## TASK TO CARRY OUT
The lines to copy from the listing below are those that contain the string "哪些区域需要高清feedback".

## INFORMATION SUPPLIED
========================================================================
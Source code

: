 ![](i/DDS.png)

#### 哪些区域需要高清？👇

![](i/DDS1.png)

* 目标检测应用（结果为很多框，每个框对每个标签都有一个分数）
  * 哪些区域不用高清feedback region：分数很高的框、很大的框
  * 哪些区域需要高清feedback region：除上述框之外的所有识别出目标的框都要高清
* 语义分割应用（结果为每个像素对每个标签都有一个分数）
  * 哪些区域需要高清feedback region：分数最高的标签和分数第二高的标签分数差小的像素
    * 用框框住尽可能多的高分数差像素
========================================================================
## RESPONSE BELOW
  * 哪些区域需要高清feedback region：除上述框之外的所有识别出目标的框都要高清
  * 哪些区域需要高清feedback region：分数最高的标签和分数第二高的标签分数差小的像素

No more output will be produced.